The NRA Has Won. Mass Shootings Are a Part of American Life
The tragedy elicited a powerful, frustrated reaction from President Obama, who lamented, “our thoughts and prayers are not enough“.
I don’t want to hear any more of their gun-loving slogans.
In fact, since the Columbine shooting spree in 1999, Congress has passed only a single new major gun measure – a law improving national background checks, which followed 2007’s Virginia Tech shooting.
According to The Brady Center, “Over 18,000 American children and teens are injured or killed each year due to gun violence”. So why is it so hard to get anything done?
This week we have seen yet another disturbing incident of promising lives brought to a sudden end by gun violence – in keeping with our pattern of one school shooting per week. But guns are involved in these school shootings just as automobiles are when a drunk driver mows down a sidewalk full of people.
But on April 17, 2013, a day President Barack Obama described as “shameful”, the Senate blocked the background check reforms thanks to a coalition of Republicans and a few Democrats, and fuelled by the gun lobby and its chief proponent, the National Rifle Association.
Nine out of 10 Americans agree that we should have universal background checks, including three out of four NRA members. Because opponents of gun control like the NRA sure have politicized the issue.
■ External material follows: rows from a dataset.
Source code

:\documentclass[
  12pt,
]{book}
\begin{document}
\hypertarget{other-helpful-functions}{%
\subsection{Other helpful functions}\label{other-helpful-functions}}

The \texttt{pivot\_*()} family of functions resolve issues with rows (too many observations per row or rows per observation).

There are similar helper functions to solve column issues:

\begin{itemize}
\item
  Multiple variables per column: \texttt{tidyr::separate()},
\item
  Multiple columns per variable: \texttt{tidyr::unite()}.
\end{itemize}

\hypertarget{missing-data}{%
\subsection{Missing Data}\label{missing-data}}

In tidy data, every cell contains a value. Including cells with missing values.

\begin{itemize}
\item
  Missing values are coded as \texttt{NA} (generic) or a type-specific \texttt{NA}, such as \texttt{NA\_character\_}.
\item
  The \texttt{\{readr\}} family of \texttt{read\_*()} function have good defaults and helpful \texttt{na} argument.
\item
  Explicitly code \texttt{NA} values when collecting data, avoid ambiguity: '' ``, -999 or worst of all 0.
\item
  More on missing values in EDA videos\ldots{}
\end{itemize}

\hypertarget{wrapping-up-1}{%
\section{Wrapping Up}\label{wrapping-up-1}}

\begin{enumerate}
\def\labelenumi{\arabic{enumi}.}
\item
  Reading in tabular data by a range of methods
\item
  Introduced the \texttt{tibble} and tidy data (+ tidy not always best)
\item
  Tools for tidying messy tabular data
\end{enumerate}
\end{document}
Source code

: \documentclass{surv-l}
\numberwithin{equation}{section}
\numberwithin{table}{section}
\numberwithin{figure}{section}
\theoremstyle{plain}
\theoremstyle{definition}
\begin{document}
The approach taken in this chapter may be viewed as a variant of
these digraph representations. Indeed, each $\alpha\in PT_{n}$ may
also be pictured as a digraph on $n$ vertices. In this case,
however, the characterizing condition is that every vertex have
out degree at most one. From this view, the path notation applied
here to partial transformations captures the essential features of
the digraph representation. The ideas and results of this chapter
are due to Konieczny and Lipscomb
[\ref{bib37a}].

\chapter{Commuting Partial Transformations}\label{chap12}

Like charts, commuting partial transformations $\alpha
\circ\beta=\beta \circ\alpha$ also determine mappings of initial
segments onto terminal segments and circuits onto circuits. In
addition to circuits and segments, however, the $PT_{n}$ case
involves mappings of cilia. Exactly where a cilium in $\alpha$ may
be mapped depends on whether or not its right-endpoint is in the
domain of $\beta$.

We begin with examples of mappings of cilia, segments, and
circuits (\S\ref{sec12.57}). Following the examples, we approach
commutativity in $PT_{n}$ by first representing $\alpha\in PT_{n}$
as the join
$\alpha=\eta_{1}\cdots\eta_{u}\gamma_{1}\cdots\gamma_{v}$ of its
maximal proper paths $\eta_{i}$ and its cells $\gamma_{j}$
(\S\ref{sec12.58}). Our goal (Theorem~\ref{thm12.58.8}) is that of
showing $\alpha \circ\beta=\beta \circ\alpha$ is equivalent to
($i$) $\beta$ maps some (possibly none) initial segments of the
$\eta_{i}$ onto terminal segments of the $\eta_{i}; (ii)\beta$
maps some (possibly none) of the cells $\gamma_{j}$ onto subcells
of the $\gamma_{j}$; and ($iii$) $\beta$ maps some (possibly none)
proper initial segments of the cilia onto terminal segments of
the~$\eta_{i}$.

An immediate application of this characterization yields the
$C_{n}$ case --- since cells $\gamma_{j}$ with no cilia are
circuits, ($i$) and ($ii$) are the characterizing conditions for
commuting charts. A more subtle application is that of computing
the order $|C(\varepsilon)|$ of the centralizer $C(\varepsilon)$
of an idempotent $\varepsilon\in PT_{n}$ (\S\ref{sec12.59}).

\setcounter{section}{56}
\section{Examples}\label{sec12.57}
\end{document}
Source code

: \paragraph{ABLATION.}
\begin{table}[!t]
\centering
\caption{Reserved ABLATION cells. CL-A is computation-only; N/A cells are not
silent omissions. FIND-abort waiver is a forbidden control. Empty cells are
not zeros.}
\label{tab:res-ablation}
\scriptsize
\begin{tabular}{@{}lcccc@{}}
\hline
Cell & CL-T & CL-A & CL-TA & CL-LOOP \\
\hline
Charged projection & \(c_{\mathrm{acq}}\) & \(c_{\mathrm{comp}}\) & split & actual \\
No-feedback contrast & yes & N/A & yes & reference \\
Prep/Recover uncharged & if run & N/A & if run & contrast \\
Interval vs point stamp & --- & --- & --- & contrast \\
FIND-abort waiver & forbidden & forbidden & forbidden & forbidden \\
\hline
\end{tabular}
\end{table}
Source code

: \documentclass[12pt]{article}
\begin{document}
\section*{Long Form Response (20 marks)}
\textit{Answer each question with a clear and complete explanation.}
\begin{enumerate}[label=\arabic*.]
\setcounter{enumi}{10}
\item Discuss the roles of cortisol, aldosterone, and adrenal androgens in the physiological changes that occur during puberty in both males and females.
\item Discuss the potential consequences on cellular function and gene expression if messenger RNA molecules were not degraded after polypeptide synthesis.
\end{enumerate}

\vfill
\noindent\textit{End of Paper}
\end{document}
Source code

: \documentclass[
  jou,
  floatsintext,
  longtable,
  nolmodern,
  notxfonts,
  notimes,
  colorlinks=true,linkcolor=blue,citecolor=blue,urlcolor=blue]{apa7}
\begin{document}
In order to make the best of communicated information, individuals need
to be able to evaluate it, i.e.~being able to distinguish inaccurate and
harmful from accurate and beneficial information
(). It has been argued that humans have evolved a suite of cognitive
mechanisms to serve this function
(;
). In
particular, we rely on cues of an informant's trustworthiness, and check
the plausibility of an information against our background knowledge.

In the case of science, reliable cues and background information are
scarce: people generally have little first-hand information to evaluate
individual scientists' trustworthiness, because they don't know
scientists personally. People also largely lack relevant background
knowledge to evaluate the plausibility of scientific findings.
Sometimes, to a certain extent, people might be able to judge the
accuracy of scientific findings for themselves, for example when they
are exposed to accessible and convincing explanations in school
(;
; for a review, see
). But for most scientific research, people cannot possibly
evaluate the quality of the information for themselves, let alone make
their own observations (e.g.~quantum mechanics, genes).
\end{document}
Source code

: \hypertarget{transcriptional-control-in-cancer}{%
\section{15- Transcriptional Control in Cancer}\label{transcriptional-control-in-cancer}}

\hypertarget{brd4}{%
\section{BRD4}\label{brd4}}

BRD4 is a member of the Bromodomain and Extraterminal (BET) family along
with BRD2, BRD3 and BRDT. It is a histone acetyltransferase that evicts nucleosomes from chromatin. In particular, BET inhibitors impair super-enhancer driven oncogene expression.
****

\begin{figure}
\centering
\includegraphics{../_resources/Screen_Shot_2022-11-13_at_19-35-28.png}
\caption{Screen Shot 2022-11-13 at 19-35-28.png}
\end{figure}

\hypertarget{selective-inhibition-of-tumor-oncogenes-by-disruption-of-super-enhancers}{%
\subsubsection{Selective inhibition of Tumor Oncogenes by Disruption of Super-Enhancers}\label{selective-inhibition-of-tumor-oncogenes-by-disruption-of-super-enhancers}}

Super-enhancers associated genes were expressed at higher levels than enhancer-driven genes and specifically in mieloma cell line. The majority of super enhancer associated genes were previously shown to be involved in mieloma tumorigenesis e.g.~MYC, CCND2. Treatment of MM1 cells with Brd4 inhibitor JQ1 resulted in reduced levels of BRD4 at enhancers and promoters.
The truth is that the NRA doesn’t have a straight face.
We’re still waiting for conclusive studies on the effectiveness of such restrictions, Swanson said.
More than one in five US teenagers (ages 14 to 17) report having witnessed a shooting.
Lucas was a House sponsor of both bills, and is perhaps the legislature’s most vocal advocate for gun rights. What they’re saying, and not so indirectly, is that these deaths are the unfortunate cost of doing business for an America that must defend itself, that their guns have an important role in keeping citizens safe. If gun ownership mirrors political parties, then hardline extremists are not at all the majority; they’re on the fringes.
So why doesn’t it ever get that far? “And they feel like they were sent to Washington to do that”.
There are those who call for change, but such calls are always met with resistance from people who can not tolerate any change in our gun laws.
So how can the tide be turned?
Warren said, “What I can honestly say is we have to keep fighting back”.
“My guess is, I’m prepared to bet you that it was a semi-automatic or an automatic weapon, I don’t know that yet”, he said. And we need to be looking at the mentality of these individuals and seeing if there are any early warning clues that we can gather that will help us as a society be able to identify these people ahead of time.
In addition to Everytown, Spitzer pointed to the organization co-founded by former Congresswoman and gun violence victim Gabby Giffords, “Americans For Responsible Solutions,” as an example of groups that have begun to match the NRA’s muscle. Put simply, people with guns seem to kill people at higher rates than people armed with less efficient killing machines.